Fin dai primordi della medicina si usava trattare piccoli tumori non ulcerati con il ferro incandescente (Ramajama 2000 a.C; Ippocrate 400 a.C; Galeno 200 d.C). Dopo il Rinascimento ci furono numerosi casi riportati di regressioni tumorali spontanee in pazienti con erisipela, vaiolo, tubercolosi, malaria, influenza. Un fattore comune a tutte queste malattie era la presenza per diversi giorni di febbre elevata, intorno ai 40 °C.

La prima documentata evidenza che le temperature elevate potevano avere un effetto terapeutico sui tumori è attribuita a Bush, che nel 1866 riferiva della scomparsa di un sarcoma della faccia, istologicamente documentato, dopo due attacchi di erisipela. Casi simili furono successivamente descritti da un chirurgo americano, Wiliam B. Coley (1893), il quale, alla fine del secolo scorso, trattò diversi pazienti oncologici con una tossina estratta da batteri (tossina di Coley).

Sebbene sia difficile valutare il ruolo della iperpiressia e della immunoterapia aspecifica in questo tipo di trattamento, il lavoro di Coley stimolò altre ricerche per identificare l’importanza dell’ipertermia nei tumori sperimentali degli animali e nei pazienti neoplastici.

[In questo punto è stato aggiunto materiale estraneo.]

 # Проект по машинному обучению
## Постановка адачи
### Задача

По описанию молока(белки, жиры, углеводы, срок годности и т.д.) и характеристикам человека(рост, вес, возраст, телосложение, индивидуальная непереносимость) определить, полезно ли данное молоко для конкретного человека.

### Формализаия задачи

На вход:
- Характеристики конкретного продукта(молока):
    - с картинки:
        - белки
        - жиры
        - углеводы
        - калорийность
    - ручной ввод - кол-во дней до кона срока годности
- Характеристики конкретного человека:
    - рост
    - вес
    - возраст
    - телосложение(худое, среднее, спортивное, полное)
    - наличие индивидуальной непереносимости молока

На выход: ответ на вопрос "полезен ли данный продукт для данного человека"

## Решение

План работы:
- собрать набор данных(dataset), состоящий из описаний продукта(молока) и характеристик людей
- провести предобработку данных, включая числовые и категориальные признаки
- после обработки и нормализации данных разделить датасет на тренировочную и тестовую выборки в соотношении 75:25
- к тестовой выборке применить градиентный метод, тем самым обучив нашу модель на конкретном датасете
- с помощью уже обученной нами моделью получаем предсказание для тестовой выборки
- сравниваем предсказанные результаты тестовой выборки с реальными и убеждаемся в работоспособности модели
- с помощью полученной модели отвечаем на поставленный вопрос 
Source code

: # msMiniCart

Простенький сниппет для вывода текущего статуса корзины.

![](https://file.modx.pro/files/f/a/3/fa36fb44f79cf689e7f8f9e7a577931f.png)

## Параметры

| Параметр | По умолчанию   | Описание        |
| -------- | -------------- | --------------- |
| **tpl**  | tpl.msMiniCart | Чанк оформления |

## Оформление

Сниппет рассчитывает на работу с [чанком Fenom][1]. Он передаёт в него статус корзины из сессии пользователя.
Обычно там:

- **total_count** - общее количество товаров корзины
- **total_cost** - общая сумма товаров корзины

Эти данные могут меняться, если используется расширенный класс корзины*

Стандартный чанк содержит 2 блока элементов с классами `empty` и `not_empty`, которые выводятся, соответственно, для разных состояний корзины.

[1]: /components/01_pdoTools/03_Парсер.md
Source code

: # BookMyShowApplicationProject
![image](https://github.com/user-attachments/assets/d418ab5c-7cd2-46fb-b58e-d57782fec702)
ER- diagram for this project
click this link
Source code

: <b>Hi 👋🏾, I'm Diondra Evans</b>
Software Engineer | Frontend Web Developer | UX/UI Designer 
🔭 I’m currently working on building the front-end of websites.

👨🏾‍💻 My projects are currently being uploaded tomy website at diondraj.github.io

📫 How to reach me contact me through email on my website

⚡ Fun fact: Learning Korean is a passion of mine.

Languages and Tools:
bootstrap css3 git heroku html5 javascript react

Uno dei pionieri dell’ipertermia locale indotta dall’esterno fu un ginecologo svedese (Westermark 1898), che applicò l’ipertermia in un carcinoma avanzato della cervice uterina. Egli usò una spirale metallica, attraverso la quale veniva fatta circolare dell’acqua calda, a diretto contatto con il tumore. Con questo tipo di trattamento si ottennero dei discreti effetti palliativi. Il figlio di Westermark, Nils, pubblicò nel 1927 una tesi su «Effetti del calore sui tumori del ratto», destando l’interesse di Kristian Overgaard (1899-1976), che nel suo laboratorio di Aarhus, in Danimarca, compì numerosi studi in questo campo (l’ultimo lavoro fu pubblicato nel 1977, un anno dopo la sua morte). Queste ricerche sono condotte oggi dal figlio, Jeans Overgaard, presso l’Institute of Cancer Research di Aarhus.

Basi biologiche

L’ipertermia è di per sé citotossica. Se si osserva la frazione di crescila di cellule in coltura in funzione del tempo e della temperatura, si possono notare delle curve simili a quelle evidenziabili con le radiazioni ionizzanti, con o senza una spalla iniziale seguita da un decremento esponenziale (Dewey et al.. 1977).

Modificazioni istologiche

Immediatamente dopo il trattamento ipertermico si verificano a livello tumorale emorragia ed edema, probabilmente come conseguenza del danno vascolare precoce, consistente in stasi e aumentata permeabilità vascolare, combinato con una riduzione del volume vascolare funzionale.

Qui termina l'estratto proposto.